キミとネコとひなたぼっこと。~クールな彼の猫可愛がり方法~
 
。。


「おじゃまします」

「どうぞどうぞ~」

「ごめんね。何度も通っちゃって」

「全然大丈夫よ。あの子のためだし、私も美夜子と会えて嬉しいから。ネコがいるとはいえ、家に一人でこもってるのって結構疲れるの」


そう言って嫌な顔ひとつせずに笑ってくれた璃世に促され、私は璃世の家のリビングにお邪魔する。
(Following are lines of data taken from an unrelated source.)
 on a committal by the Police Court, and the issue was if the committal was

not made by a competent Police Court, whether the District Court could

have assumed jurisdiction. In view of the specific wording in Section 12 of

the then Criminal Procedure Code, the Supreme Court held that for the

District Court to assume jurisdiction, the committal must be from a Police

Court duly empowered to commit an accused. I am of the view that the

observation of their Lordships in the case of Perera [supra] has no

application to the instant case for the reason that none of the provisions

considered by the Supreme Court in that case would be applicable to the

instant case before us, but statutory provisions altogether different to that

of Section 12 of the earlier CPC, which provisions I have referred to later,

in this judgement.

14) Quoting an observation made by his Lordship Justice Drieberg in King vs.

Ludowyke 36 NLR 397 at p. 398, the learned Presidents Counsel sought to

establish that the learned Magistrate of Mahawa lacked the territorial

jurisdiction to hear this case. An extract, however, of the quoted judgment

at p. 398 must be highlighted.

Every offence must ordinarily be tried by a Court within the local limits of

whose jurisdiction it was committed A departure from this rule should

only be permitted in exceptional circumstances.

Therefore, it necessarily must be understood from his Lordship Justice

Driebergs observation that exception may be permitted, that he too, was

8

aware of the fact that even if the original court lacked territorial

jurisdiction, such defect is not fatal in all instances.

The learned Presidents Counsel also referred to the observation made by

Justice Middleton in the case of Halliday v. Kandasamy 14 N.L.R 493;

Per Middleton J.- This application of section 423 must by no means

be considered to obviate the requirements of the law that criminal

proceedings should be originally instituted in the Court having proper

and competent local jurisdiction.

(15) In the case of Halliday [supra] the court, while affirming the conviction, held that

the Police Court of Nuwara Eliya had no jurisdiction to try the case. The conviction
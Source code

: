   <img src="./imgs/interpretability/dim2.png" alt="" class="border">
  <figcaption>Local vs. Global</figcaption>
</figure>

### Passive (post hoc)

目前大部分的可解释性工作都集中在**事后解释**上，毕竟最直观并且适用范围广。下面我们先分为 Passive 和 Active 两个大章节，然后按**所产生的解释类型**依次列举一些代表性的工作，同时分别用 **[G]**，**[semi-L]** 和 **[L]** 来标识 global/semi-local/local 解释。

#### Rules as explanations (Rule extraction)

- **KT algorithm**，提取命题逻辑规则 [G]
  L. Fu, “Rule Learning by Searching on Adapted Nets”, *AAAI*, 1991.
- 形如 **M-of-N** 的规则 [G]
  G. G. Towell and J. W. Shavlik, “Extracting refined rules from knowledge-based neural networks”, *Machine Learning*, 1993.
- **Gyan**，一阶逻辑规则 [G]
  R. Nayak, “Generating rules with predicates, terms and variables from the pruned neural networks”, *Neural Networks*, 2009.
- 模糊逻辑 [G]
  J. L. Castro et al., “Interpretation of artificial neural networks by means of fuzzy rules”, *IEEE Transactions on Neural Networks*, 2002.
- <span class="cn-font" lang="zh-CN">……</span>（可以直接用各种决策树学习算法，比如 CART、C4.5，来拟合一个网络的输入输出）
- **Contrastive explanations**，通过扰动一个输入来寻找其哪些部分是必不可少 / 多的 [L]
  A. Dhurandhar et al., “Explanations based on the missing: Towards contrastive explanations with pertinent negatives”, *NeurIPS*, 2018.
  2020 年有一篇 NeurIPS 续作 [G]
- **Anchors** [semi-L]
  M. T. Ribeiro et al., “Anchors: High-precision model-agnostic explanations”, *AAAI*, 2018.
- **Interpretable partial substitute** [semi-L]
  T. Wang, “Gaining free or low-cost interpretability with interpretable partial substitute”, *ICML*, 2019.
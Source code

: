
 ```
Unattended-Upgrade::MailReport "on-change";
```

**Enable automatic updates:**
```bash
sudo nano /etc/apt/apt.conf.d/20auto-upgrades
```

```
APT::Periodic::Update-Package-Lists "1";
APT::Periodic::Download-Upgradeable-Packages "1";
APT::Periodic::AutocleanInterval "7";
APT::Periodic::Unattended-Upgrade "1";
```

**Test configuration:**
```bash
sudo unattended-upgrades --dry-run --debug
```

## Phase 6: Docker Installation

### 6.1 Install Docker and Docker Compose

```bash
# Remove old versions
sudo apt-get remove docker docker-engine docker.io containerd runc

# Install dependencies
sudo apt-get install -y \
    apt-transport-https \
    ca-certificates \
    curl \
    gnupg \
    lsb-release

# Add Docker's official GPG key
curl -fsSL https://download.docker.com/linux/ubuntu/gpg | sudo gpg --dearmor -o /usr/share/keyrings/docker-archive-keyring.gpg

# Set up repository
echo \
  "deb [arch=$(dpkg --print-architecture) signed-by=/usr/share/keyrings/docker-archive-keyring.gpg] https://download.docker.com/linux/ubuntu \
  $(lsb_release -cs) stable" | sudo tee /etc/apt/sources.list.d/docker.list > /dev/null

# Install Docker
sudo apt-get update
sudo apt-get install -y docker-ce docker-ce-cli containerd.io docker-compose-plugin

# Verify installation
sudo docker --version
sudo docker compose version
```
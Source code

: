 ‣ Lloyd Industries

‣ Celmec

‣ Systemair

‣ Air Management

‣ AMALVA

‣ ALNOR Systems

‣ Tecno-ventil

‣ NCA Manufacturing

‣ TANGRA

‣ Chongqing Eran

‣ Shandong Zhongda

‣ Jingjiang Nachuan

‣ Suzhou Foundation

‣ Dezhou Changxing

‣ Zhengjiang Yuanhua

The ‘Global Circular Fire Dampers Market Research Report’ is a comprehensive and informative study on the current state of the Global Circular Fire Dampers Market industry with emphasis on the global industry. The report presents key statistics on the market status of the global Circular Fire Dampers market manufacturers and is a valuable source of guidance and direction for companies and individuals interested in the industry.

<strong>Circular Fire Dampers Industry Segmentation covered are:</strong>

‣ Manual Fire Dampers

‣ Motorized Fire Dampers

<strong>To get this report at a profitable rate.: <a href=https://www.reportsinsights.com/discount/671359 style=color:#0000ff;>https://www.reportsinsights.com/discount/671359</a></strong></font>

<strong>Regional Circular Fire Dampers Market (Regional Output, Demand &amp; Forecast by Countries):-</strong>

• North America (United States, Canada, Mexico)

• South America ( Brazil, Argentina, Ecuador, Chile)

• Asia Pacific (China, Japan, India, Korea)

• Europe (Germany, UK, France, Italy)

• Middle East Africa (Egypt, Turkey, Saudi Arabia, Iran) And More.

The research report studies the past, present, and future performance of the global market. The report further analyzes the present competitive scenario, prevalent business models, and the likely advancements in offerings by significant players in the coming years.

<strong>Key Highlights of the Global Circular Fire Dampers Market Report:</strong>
来るたびに思うけど、ネコがいるとは思えないほどキレイに片付いた家だ。

スタイリッシュなのに、どこかあたたかみを感じる空間で、自分の家ではないのにほっと落ち着ける。

それもこれも璃世が建築部を卒業していて、建築やインテリアに精通しているからだろう。

ネコが過ごしやすいように設置されたキャットタワーやキャットウォークもインテリアにばっちりはまっている。

璃世のセンスは素人目の私から見ても抜群で、私も一人暮らしを始めた時や引越しをした時には、璃世に手伝ってもらったものだ。

友人の特権というやつで、もちろんそこにお金は発生するはずもない。

そんな璃世は4年前に結婚してからは建築やインテリア関連の在宅ワークをしているらしい。

ここ3週間ほどは仕事が終わった後、私は璃世の都合に合わせて、その子猫に会いに通った。

それと同時に、子猫を飼うためのあらゆる準備をしたり、マサコちゃんも通っているという動物病院をすすめてもらったり、璃世にネコの飼い方や習性を伝授してもらったりもして。

私はこの時はもう、その子猫と一緒に生活をしていくのだと強く心に決めていた。